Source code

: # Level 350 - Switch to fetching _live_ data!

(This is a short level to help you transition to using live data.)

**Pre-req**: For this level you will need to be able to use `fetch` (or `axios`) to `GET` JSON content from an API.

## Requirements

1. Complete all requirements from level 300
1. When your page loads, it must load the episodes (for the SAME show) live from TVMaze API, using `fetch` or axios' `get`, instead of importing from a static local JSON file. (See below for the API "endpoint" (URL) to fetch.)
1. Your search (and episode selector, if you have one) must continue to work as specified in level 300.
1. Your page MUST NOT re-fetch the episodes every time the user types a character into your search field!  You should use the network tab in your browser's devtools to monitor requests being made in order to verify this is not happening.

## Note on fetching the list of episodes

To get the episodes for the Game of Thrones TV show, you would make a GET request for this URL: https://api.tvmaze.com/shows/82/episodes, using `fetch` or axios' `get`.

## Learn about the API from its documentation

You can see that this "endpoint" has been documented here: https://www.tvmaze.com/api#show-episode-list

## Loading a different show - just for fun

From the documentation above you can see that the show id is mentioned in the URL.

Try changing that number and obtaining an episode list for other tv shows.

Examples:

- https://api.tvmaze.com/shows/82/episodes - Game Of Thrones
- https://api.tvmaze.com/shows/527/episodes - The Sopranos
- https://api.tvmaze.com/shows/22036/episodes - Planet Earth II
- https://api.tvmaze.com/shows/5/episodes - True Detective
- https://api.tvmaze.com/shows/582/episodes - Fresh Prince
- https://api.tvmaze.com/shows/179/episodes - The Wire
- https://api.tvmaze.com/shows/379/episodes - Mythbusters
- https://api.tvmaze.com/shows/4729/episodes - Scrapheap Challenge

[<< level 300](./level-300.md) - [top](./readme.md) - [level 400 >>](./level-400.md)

● REQUIREMENT
Each line of the listing has to be repeated exactly in the reply.

● RESPONSE BOX
Source code

: # Level 350 - Switch to fetching _live_ data!

(This is a short level to help you transition to using live data.)

**Pre-req**: For this level you will need to be able to use `fetch` (or `axios`) to `GET` JSON content from an API.

## Requirements

1. Complete all requirements from level 300
1. When your page loads, it must load the episodes (for the SAME show) live from TVMaze API, using `fetch` or axios' `get`, instead of importing from a static local JSON file. (See below for the API "endpoint" (URL) to fetch.)
1. Your search (and episode selector, if you have one) must continue to work as specified in level 300.
1. Your page MUST NOT re-fetch the episodes every time the user types a character into your search field!  You should use the network tab in your browser's devtools to monitor requests being made in order to verify this is not happening.

## Note on fetching the list of episodes

To get the episodes for the Game of Thrones TV show, you would make a GET request for this URL: https://api.tvmaze.com/shows/82/episodes, using `fetch` or axios' `get`.

## Learn about the API from its documentation

You can see that this "endpoint" has been documented here: https://www.tvmaze.com/api#show-episode-list

## Loading a different show - just for fun

From the documentation above you can see that the show id is mentioned in the URL.

Try changing that number and obtaining an episode list for other tv shows.

Examples:

- https://api.tvmaze.com/shows/82/episodes - Game Of Thrones
- https://api.tvmaze.com/shows/527/episodes - The Sopranos
- https://api.tvmaze.com/shows/22036/episodes - Planet Earth II
- https://api.tvmaze.com/shows/5/episodes - True Detective
- https://api.tvmaze.com/shows/582/episodes - Fresh Prince
- https://api.tvmaze.com/shows/179/episodes - The Wire
- https://api.tvmaze.com/shows/379/episodes - Mythbusters
- https://api.tvmaze.com/shows/4729/episodes - Scrapheap Challenge

[<< level 300](./level-300.md) - [top](./readme.md) - [level 400 >>](./level-400.md)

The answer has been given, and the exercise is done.